L’Italia dovrà versare 190 milioni di euro nelle casse della società petrolifera Rockhopper Exploration per aver fermato sul nascere il progetto relativo alla piattaforma petrolifera “Ombrina Mare”, che sarebbe dovuta sorgere al largo della Costa dei Trabocchi, in provincia di Chieti. A renderlo noto è stata la stessa multinazionale inglese, che tramite un comunicato [1] si è detta “lieta di fornire il seguente aggiornamento”, specificando che l’Italia dovrà altresì compensare gli “interessi del 4% capitalizzati annualmente dal 29 gennaio 2016 fino al momento del pagamento”. È questo dunque l’esito dell’arbitrato internazionale intrapreso nel 2017 dalla società dopo che, proprio nel 2016, erano state fermate le trivelle non essendo più stato rilasciato il titolo.
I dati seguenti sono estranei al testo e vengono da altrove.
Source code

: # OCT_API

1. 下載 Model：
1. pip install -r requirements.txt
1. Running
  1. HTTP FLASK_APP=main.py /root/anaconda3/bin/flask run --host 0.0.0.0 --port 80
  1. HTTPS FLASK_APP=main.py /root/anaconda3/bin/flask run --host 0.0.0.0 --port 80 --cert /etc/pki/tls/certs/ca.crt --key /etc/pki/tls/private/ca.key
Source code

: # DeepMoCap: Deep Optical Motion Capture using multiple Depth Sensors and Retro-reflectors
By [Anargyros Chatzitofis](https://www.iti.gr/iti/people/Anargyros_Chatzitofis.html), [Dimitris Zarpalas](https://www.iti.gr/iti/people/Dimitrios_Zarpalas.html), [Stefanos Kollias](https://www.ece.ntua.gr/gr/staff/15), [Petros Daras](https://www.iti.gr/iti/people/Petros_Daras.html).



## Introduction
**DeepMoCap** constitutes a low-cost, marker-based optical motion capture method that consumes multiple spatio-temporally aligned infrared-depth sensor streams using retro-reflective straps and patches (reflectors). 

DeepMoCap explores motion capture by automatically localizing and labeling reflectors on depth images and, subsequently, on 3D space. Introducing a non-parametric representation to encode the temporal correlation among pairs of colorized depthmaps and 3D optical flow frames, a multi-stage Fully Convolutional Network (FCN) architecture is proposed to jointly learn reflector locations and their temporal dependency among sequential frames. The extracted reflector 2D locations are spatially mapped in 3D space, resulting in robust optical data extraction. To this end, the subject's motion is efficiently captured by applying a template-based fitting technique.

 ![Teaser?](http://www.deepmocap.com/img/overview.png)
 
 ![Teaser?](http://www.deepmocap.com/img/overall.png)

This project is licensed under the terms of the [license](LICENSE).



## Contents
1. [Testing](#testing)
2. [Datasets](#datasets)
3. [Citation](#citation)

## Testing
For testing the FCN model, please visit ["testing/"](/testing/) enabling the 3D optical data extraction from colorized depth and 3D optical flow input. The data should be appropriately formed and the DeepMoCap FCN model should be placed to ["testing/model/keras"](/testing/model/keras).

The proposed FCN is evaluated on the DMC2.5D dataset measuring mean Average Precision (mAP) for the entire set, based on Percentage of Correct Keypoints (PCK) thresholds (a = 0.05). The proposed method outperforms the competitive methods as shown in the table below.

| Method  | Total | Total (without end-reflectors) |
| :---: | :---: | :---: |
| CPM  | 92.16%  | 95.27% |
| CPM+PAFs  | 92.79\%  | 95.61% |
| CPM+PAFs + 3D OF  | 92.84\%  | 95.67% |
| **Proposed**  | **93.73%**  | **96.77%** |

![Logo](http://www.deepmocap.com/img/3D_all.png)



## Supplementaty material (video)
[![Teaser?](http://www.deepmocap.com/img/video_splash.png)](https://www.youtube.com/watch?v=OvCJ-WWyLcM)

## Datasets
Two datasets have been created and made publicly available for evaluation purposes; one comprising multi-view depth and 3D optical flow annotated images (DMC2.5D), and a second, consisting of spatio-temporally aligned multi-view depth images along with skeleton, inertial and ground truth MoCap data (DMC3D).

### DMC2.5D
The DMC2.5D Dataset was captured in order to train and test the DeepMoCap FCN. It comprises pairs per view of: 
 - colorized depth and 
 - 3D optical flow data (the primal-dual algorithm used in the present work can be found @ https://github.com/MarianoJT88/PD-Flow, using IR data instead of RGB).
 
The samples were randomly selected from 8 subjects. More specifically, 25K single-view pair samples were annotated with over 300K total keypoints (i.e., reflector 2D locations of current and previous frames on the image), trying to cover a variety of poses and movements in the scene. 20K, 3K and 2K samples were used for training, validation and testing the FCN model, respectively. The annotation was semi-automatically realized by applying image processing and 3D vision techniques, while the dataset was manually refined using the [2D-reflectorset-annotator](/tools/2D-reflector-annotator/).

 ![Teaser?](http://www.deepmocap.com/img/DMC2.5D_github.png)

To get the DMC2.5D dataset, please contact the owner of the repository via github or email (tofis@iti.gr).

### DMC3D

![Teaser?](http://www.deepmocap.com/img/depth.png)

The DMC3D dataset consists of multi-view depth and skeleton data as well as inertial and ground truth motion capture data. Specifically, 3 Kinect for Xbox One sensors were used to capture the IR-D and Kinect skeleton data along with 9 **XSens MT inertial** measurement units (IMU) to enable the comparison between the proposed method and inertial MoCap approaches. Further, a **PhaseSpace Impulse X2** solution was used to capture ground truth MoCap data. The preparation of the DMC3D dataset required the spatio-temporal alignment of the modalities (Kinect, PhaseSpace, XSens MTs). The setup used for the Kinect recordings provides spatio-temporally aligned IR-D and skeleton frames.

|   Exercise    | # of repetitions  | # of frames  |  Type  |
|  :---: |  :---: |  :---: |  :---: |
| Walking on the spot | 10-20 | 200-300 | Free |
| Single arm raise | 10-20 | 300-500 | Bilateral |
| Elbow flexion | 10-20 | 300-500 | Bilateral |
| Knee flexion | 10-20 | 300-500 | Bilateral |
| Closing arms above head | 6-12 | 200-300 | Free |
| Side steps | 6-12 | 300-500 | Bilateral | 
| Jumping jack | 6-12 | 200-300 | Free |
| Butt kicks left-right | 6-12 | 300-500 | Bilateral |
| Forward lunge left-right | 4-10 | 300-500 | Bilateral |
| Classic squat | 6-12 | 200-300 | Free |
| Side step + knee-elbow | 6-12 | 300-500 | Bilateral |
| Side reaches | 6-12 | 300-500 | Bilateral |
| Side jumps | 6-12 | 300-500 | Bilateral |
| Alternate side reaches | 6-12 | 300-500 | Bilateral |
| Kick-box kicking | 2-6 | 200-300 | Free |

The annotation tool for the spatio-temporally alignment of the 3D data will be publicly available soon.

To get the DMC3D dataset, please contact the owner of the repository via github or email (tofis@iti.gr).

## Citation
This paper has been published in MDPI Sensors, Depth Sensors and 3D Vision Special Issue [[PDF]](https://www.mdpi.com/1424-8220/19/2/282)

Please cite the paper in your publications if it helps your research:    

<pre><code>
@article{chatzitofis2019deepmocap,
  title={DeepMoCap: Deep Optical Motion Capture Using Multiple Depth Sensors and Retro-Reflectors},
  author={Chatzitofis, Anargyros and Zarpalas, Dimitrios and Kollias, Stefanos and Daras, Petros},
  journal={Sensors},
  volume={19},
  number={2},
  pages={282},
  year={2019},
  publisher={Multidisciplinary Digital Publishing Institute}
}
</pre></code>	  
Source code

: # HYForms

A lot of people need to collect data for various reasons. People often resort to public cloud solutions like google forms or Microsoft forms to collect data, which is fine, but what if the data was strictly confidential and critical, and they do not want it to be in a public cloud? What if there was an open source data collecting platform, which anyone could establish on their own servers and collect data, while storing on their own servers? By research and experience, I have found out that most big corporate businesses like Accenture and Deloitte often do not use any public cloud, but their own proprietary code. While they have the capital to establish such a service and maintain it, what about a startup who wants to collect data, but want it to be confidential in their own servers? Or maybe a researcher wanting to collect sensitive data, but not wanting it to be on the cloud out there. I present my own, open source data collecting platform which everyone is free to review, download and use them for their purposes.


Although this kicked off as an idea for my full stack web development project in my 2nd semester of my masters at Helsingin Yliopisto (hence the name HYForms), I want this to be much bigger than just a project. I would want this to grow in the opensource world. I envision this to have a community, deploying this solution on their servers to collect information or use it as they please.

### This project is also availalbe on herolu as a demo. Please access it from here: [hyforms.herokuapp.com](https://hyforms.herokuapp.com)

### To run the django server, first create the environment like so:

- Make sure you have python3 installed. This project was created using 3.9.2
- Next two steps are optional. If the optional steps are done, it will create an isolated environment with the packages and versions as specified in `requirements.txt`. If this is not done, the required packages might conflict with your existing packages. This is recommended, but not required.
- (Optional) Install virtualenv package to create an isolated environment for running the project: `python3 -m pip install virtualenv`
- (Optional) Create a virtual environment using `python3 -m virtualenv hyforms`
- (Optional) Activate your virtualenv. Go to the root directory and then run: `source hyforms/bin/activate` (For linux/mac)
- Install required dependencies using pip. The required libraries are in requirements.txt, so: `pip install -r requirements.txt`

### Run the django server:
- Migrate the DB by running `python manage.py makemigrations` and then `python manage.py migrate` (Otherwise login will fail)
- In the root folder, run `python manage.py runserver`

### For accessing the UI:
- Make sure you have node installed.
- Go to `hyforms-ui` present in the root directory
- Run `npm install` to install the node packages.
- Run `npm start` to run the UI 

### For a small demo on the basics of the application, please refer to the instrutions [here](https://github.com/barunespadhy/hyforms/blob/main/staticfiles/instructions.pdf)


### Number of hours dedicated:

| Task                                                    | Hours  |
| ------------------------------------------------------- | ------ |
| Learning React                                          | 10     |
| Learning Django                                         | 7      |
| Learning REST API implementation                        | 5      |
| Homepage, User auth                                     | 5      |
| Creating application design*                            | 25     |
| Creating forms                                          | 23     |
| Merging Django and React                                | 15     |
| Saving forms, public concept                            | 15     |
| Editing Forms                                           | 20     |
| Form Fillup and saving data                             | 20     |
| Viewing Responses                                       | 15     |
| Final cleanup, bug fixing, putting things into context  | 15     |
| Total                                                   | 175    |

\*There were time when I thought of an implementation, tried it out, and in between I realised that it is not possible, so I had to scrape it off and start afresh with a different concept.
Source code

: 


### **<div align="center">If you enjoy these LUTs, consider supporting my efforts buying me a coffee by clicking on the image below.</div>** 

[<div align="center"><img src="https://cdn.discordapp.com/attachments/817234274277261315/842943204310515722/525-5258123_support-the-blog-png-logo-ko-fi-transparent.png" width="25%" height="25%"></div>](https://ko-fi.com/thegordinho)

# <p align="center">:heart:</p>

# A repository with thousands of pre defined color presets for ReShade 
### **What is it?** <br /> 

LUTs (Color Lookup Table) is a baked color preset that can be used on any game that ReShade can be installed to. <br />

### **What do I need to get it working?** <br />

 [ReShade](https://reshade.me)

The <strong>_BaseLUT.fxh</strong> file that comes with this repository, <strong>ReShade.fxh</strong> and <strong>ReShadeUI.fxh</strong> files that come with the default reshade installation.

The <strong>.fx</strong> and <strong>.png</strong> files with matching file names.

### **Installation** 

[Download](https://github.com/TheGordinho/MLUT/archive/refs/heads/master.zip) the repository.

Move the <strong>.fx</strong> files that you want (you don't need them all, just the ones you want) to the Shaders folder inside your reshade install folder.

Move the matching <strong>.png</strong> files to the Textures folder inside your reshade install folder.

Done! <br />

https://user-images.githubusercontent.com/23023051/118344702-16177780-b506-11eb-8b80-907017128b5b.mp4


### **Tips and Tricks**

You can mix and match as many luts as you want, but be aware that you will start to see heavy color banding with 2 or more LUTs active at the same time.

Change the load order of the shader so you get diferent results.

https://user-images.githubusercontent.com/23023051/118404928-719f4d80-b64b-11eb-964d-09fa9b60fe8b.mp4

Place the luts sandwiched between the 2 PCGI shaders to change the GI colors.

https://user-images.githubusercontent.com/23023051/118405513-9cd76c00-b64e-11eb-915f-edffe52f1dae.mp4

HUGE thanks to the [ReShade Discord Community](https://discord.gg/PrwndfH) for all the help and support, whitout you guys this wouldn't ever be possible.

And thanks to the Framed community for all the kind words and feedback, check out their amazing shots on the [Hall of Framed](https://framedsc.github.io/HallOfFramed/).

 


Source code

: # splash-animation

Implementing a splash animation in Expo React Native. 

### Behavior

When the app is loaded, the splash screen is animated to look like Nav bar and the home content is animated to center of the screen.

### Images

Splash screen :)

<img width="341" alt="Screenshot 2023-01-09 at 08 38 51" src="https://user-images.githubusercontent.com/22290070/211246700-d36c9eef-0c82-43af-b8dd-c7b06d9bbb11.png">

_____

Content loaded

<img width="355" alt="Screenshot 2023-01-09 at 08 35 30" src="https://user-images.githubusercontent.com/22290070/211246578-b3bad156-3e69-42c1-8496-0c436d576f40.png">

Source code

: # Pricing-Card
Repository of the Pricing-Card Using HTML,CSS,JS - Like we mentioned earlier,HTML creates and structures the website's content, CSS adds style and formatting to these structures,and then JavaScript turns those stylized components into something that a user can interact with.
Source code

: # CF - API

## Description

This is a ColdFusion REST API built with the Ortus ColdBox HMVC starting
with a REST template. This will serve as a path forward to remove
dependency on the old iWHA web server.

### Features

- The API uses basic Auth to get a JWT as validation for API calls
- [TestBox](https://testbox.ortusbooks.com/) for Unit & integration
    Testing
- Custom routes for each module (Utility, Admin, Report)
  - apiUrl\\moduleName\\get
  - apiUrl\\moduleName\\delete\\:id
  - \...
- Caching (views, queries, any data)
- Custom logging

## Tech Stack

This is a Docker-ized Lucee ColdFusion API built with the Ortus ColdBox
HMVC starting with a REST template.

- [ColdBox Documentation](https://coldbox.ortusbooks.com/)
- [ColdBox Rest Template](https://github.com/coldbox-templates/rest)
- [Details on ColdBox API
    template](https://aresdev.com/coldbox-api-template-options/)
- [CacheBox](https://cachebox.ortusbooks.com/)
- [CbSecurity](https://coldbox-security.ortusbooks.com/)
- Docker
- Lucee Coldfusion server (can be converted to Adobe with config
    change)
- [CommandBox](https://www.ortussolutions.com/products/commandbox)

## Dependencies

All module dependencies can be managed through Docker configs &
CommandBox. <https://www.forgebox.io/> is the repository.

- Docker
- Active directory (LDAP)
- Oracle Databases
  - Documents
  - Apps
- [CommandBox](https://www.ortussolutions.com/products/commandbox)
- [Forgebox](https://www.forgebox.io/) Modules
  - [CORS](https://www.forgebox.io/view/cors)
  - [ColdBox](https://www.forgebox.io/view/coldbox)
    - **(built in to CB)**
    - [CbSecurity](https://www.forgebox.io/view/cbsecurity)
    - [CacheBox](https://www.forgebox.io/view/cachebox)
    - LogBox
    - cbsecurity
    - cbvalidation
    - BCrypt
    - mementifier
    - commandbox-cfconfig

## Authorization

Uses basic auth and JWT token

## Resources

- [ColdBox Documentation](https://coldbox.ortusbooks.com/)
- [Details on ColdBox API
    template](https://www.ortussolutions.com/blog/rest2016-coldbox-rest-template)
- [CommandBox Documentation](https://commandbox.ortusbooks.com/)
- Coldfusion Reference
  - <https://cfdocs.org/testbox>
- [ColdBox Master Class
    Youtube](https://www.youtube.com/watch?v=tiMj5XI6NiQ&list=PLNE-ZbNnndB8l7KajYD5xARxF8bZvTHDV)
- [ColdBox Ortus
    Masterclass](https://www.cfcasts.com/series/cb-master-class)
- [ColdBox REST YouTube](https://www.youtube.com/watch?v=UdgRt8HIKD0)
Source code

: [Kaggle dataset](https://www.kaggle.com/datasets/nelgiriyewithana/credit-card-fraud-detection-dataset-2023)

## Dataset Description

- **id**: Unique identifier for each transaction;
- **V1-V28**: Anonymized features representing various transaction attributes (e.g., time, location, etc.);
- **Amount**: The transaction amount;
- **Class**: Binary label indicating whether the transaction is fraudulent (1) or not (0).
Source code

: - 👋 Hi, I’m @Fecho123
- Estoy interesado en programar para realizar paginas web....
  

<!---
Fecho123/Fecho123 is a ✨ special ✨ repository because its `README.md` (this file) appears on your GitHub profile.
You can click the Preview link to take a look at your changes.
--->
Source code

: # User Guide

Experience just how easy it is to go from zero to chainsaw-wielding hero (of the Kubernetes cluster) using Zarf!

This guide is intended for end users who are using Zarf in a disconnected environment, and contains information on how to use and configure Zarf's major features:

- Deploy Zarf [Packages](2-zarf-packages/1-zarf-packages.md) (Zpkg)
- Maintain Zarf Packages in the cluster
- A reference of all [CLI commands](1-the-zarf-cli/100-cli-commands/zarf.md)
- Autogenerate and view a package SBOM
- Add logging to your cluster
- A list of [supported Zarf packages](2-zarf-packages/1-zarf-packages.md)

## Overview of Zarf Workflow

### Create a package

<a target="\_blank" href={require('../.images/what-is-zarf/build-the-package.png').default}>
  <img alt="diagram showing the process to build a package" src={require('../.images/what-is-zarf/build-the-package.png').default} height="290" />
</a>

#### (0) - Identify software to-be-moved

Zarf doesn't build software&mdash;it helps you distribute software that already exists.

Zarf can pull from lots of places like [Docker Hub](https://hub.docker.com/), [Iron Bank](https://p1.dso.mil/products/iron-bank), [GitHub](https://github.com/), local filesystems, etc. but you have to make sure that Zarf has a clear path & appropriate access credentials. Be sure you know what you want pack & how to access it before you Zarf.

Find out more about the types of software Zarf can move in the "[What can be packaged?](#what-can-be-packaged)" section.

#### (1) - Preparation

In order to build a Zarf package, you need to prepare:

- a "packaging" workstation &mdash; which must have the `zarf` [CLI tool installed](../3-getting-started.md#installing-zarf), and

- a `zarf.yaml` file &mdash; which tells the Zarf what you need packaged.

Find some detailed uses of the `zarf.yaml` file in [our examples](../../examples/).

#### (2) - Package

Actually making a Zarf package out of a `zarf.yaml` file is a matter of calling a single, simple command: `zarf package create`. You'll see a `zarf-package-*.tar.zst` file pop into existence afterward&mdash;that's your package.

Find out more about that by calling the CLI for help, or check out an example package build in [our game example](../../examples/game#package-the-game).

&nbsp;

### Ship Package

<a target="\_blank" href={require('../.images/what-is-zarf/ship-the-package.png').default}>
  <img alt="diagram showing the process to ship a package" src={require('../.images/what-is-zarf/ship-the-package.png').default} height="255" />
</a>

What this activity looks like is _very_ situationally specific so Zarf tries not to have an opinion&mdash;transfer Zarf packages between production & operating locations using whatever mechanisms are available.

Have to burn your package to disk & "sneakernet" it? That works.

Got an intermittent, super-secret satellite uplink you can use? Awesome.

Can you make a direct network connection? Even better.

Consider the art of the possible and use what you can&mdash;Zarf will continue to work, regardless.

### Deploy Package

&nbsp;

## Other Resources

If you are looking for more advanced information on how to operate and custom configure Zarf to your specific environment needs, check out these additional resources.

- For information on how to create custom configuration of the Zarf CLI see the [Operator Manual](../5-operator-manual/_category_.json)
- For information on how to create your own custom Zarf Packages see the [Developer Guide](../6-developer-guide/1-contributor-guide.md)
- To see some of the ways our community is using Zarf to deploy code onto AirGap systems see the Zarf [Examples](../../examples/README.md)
Sostenendo che il mancato rilascio della concessione petrolifera “Ombrina Mare” avesse violato il Trattato sulla Carta dell’Energia [2] – un accordo internazionale sulla cooperazione nell’industria dell’energia e dei combustibili fossili – la società si è infatti rivolta al Centro internazionale per il regolamento delle controversie (Icsid), ovverosia l’organismo deputato a gestire le controversie internazionali di questo tipo in base al Trattato. Quest’ultimo, a quanto pare ha pienamente accolto la tesi della multinazionale. “Il collegio arbitrale ha ritenuto all’unanimità che l’Italia avesse violato i propri obblighi ai sensi del Trattato sulla Carta dell’Energia che autorizzava Rockhopper al risarcimento”, si legge infatti nel comunicato diffuso dalla società, la quale ha altresì sottolineato che “l’Italia ha 120 giorni di tempo per chiedere l’annullamento del lodo arbitrale, che però può essere annullato solo in circostanze limitate”.

Lo stop alle trivelle, come detto deciso nel 2016, era stato attuato dal Ministero dello Sviluppo economico (titolare Federica Guidi), che aveva fermato [3] le autorizzazioni per la ricerca di idrocarburi offshore, in mare, entro le 12 miglia dalla costa, ovverosia poco più di 22 chilometri. La decisione – con cui erano state negate 27 autorizzazioni – era arrivata in seguito alle tante proteste e battaglie dei cittadini del litorale adriatico e delle associazioni ambientaliste, che adesso ovviamente criticano il pagamento imposto all’Italia. In tal senso, a finire nel mirino è proprio il Trattato sulla Carta dell’Energia, da cui il nostro Paese negli scorsi anni ha receduto dopo averlo sottoscritto più di 20 anni fa. Secondo il Forum H2O – una delle associazioni ambientaliste che più si era battuta nella vicenda Ombrina – si tratterebbe [4] infatti di un trattato “truffaldino”, grazie al quale “le multinazionali possono fare causa contro le leggi dello Stato”: un’eventualità dalla quale l’Italia ancora non è esente visto che, come ricordato dall’associazione, “anche uscendo dal trattato c’è una clausola che permette di fare causa per i decenni successivi”.